THE PROBLEM — Each line containing the word "have" must be copied from the material below.
Start of EXERCISE MATERIAL
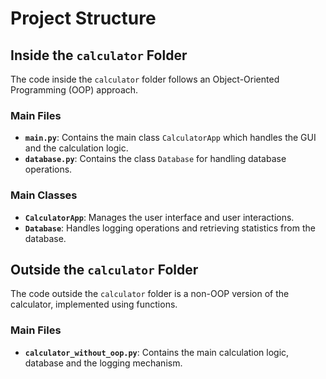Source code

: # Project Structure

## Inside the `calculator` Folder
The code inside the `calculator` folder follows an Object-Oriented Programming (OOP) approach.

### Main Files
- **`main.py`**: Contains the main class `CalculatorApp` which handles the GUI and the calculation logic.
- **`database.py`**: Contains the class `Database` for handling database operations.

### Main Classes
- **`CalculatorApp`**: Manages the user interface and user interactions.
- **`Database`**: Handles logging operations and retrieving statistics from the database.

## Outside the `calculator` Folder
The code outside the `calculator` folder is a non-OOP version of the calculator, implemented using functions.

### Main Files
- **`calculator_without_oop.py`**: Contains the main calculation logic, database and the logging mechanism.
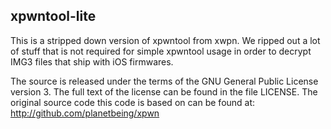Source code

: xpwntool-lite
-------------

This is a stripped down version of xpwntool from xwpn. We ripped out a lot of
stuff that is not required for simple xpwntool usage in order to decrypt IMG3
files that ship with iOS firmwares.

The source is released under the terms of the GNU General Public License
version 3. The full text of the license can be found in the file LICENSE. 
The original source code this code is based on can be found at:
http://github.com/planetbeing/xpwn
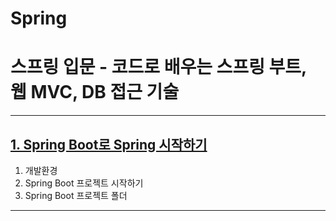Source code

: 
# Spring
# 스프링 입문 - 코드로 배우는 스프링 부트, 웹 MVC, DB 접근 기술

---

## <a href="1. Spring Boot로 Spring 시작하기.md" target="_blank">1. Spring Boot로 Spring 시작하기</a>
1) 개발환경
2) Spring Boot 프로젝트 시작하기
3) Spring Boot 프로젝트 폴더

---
End of EXERCISE MATERIAL
Start of EXERCISE MATERIAL
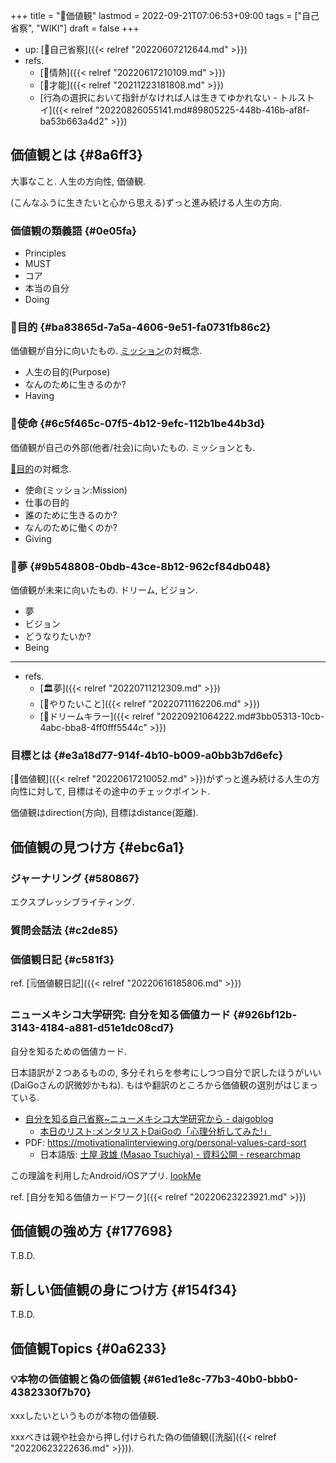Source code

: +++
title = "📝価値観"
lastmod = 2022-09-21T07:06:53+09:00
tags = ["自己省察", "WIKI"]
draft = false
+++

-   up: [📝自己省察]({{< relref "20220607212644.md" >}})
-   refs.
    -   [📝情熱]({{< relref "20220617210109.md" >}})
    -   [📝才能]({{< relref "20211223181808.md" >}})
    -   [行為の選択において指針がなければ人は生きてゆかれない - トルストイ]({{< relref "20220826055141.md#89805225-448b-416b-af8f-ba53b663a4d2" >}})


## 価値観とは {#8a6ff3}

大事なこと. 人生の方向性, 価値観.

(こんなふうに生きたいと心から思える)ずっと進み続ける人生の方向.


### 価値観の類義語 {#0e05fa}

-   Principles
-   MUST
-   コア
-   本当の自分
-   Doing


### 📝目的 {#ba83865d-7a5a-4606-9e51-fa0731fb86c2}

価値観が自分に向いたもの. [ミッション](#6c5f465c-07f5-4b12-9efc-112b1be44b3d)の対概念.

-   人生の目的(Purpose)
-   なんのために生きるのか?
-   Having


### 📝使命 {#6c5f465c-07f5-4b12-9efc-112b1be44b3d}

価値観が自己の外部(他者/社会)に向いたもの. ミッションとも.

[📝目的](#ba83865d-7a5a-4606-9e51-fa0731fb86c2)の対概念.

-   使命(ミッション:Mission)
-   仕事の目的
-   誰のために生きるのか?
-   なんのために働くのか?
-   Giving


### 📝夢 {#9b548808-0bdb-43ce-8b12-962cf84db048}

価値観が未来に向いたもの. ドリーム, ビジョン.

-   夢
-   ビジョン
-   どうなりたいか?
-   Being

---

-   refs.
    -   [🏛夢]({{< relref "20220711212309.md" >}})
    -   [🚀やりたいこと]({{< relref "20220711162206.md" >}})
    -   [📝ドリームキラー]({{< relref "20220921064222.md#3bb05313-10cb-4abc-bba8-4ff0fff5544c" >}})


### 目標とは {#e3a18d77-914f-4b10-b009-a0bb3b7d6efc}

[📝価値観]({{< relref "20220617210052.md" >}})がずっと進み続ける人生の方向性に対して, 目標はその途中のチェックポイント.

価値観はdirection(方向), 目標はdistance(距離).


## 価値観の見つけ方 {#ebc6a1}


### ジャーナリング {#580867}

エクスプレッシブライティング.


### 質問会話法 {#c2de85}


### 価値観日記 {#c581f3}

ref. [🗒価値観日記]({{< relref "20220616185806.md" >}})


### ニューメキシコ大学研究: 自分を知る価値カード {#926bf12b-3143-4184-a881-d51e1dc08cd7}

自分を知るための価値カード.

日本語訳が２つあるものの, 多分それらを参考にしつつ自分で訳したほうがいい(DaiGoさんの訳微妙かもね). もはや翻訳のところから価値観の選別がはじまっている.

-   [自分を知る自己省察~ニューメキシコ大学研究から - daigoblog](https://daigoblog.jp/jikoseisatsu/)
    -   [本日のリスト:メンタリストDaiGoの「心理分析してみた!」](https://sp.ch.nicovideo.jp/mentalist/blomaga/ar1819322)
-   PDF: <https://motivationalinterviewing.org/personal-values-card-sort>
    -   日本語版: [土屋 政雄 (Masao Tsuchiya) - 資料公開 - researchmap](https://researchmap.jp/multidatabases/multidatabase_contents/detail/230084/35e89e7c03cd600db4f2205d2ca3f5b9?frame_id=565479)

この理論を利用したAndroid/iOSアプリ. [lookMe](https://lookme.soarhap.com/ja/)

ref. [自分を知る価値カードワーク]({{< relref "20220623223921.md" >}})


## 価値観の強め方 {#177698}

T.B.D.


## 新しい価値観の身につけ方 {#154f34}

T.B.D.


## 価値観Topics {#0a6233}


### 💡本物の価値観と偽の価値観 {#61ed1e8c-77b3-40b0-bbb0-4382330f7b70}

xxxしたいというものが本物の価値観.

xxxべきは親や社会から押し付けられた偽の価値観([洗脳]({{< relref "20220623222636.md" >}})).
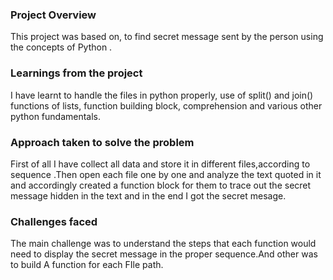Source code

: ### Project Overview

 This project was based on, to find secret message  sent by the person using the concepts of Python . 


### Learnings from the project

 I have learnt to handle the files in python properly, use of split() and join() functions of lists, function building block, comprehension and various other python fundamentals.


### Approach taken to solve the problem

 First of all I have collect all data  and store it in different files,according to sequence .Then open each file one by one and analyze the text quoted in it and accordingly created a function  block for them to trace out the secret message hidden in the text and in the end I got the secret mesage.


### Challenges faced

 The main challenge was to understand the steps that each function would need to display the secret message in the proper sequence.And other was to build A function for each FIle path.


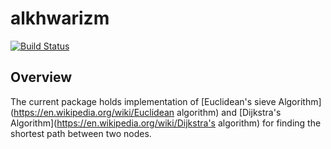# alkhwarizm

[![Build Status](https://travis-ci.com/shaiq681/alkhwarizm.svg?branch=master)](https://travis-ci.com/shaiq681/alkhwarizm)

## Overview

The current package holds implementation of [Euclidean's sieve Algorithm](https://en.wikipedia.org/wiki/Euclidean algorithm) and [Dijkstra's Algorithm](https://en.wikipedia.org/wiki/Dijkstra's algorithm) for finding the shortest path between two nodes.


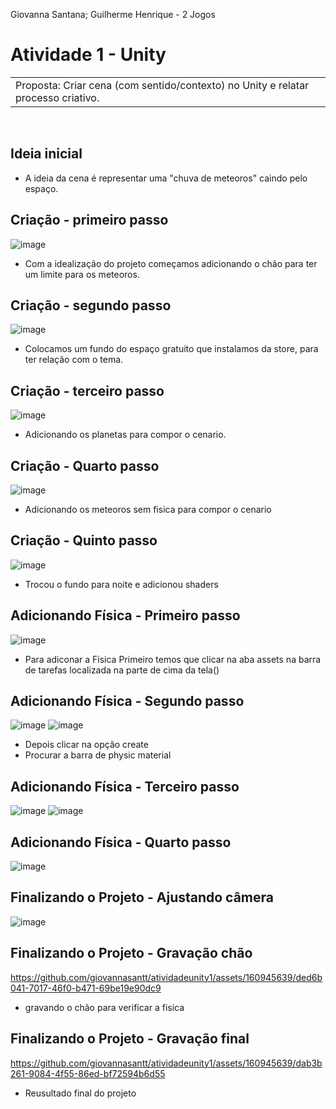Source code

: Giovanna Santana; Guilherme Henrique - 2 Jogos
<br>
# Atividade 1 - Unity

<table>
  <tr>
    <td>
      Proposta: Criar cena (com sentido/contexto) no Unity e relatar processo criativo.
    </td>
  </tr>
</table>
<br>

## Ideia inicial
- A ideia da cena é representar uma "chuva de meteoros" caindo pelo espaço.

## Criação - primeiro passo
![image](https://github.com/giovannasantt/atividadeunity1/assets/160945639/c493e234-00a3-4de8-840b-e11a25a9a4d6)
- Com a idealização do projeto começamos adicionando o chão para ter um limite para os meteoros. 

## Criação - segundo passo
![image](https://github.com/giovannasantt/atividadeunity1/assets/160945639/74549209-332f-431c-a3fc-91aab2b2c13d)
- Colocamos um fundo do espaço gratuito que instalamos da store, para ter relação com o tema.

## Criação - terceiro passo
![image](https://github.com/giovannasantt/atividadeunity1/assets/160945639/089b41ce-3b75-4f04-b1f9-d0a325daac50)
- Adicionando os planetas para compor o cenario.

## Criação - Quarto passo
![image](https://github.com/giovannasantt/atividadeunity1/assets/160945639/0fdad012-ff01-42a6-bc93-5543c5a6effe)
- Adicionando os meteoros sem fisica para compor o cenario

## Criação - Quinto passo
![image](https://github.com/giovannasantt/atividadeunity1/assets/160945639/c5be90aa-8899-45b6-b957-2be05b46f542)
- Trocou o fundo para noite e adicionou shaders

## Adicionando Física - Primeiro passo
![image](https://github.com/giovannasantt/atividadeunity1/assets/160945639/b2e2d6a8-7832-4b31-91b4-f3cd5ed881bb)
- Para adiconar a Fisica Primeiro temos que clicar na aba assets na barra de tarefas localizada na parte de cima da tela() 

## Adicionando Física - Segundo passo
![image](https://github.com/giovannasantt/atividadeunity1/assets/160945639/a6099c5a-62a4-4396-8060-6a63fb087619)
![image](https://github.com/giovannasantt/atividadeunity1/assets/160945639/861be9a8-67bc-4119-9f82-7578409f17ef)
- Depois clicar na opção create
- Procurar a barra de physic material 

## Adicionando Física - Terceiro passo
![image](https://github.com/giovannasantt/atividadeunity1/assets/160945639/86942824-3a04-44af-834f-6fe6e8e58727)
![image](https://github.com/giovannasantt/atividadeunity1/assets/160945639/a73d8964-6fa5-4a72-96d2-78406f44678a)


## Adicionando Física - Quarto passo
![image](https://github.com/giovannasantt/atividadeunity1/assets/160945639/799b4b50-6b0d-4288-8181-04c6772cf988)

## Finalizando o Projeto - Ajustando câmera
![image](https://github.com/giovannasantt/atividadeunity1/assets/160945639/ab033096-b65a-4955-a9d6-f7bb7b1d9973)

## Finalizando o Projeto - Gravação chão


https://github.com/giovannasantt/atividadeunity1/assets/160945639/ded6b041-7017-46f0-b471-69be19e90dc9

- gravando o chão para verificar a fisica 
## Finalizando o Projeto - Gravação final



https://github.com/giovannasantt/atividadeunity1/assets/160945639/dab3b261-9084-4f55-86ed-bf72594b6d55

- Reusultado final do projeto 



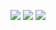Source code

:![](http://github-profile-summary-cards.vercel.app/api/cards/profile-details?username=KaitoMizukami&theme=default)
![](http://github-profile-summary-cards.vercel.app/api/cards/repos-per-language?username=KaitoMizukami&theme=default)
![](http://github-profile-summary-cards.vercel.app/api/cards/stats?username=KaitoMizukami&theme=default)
End of EXERCISE MATERIAL
YOUR RESPONSE —
 I have learnt to handle the files in python properly, use of split() and join() functions of lists, function building block, comprehension and various other python fundamentals.
 First of all I have collect all data  and store it in different files,according to sequence .Then open each file one by one and analyze the text quoted in it and accordingly created a function  block for them to trace out the secret message hidden in the text and in the end I got the secret mesage.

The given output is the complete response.